(Records from a data source)
[Start of section]
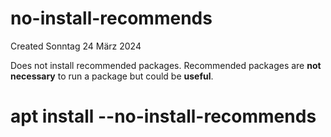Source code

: # no-install-recommends
Created Sonntag 24 März 2024

Does not install recommended packages. Recommended packages are **not necessary** to run a package but could be **useful**.
# apt install --no-install-recommends <Application>

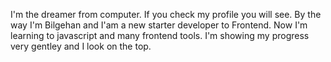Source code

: I'm the dreamer from computer. If you check my profile you will see. 
By the way I'm Bilgehan and I'am a new starter developer to Frontend. 
Now I'm learning to javascript and many frontend tools. 
I'm showing my progress very gentley and I look on the top. 
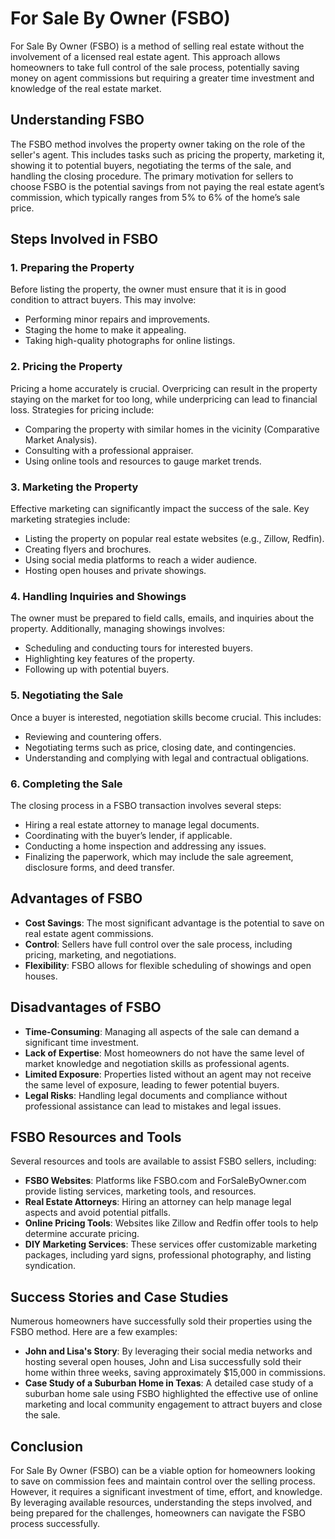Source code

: # For Sale By Owner (FSBO)

For Sale By Owner (FSBO) is a method of selling real estate without the involvement of a licensed real estate agent. This approach allows homeowners to take full control of the sale process, potentially saving money on agent commissions but requiring a greater time investment and knowledge of the real estate market.

## Understanding FSBO

The FSBO method involves the property owner taking on the role of the seller's agent. This includes tasks such as pricing the property, marketing it, showing it to potential buyers, negotiating the terms of the sale, and handling the closing procedure. The primary motivation for sellers to choose FSBO is the potential savings from not paying the real estate agent’s commission, which typically ranges from 5% to 6% of the home’s sale price.

## Steps Involved in FSBO

### 1. Preparing the Property
Before listing the property, the owner must ensure that it is in good condition to attract buyers. This may involve:
- Performing minor repairs and improvements.
- Staging the home to make it appealing.
- Taking high-quality photographs for online listings.

### 2. Pricing the Property
Pricing a home accurately is crucial. Overpricing can result in the property staying on the market for too long, while underpricing can lead to financial loss. Strategies for pricing include:
- Comparing the property with similar homes in the vicinity (Comparative Market Analysis).
- Consulting with a professional appraiser.
- Using online tools and resources to gauge market trends.

### 3. Marketing the Property
Effective marketing can significantly impact the success of the sale. Key marketing strategies include:
- Listing the property on popular real estate websites (e.g., Zillow, Redfin).
- Creating flyers and brochures.
- Using social media platforms to reach a wider audience.
- Hosting open houses and private showings.

### 4. Handling Inquiries and Showings
The owner must be prepared to field calls, emails, and inquiries about the property. Additionally, managing showings involves:
- Scheduling and conducting tours for interested buyers.
- Highlighting key features of the property.
- Following up with potential buyers.

### 5. Negotiating the Sale
Once a buyer is interested, negotiation skills become crucial. This includes:
- Reviewing and countering offers.
- Negotiating terms such as price, closing date, and contingencies.
- Understanding and complying with legal and contractual obligations.

### 6. Completing the Sale
The closing process in a FSBO transaction involves several steps:
- Hiring a real estate attorney to manage legal documents.
- Coordinating with the buyer’s lender, if applicable.
- Conducting a home inspection and addressing any issues.
- Finalizing the paperwork, which may include the sale agreement, disclosure forms, and deed transfer.

## Advantages of FSBO

- **Cost Savings**: The most significant advantage is the potential to save on real estate agent commissions.
- **Control**: Sellers have full control over the sale process, including pricing, marketing, and negotiations.
- **Flexibility**: FSBO allows for flexible scheduling of showings and open houses.

## Disadvantages of FSBO

- **Time-Consuming**: Managing all aspects of the sale can demand a significant time investment.
- **Lack of Expertise**: Most homeowners do not have the same level of market knowledge and negotiation skills as professional agents.
- **Limited Exposure**: Properties listed without an agent may not receive the same level of exposure, leading to fewer potential buyers.
- **Legal Risks**: Handling legal documents and compliance without professional assistance can lead to mistakes and legal issues.

## FSBO Resources and Tools

Several resources and tools are available to assist FSBO sellers, including:
- **FSBO Websites**: Platforms like FSBO.com and ForSaleByOwner.com provide listing services, marketing tools, and resources.
- **Real Estate Attorneys**: Hiring an attorney can help manage legal aspects and avoid potential pitfalls.
- **Online Pricing Tools**: Websites like Zillow and Redfin offer tools to help determine accurate pricing.
- **DIY Marketing Services**: These services offer customizable marketing packages, including yard signs, professional photography, and listing syndication.

## Success Stories and Case Studies

Numerous homeowners have successfully sold their properties using the FSBO method. Here are a few examples:
- **John and Lisa's Story**: By leveraging their social media networks and hosting several open houses, John and Lisa successfully sold their home within three weeks, saving approximately $15,000 in commissions.
- **Case Study of a Suburban Home in Texas**: A detailed case study of a suburban home sale using FSBO highlighted the effective use of online marketing and local community engagement to attract buyers and close the sale.

## Conclusion

For Sale By Owner (FSBO) can be a viable option for homeowners looking to save on commission fees and maintain control over the selling process. However, it requires a significant investment of time, effort, and knowledge. By leveraging available resources, understanding the steps involved, and being prepared for the challenges, homeowners can navigate the FSBO process successfully.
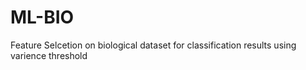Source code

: # ML-BIO
Feature Selcetion on biological dataset for classification results using varience threshold
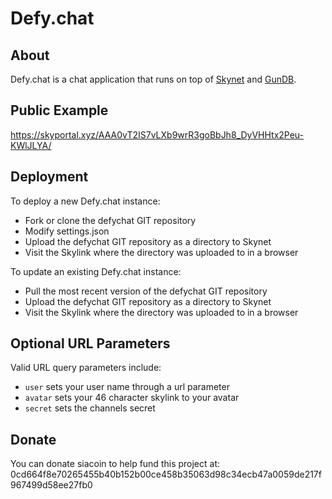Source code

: # Defy.chat

## About

Defy.chat is a chat application that runs on top of [Skynet](https://github.com/NebulousLabs/skynet-webportal) and [GunDB](https://gun.eco/).

## Public Example

https://skyportal.xyz/AAA0vT2IS7vLXb9wrR3goBbJh8_DyVHHtx2Peu-KWlJLYA/

## Deployment

To deploy a new Defy.chat instance:

  * Fork or clone the defychat GIT repository
  * Modify settings.json
  * Upload the defychat GIT repository as a directory to Skynet
  * Visit the Skylink where the directory was uploaded to in a browser

To update an existing Defy.chat instance:

  * Pull the most recent version of the defychat GIT repository
  * Upload the defychat GIT repository as a directory to Skynet
  * Visit the Skylink where the directory was uploaded to in a browser

## Optional URL Parameters

Valid URL query parameters include:
  * `user` sets your user name through a url parameter
  * `avatar` sets your 46 character skylink to your avatar
  * `secret` sets the channels secret

## Donate 
You can donate siacoin to help fund this project at: 0cd664f8e70265455b40b152b00ce458b35063d98c34ecb47a0059de217f967499d58ee27fb0
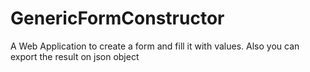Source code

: # GenericFormConstructor
A Web Application to create a form and fill it with values. Also you can export the result on json object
[End of section]
WORK TO COMPLETE:
What is the number of lines in the data that include the word "including"? State only that number.

PROBLEM SOLUTION:
3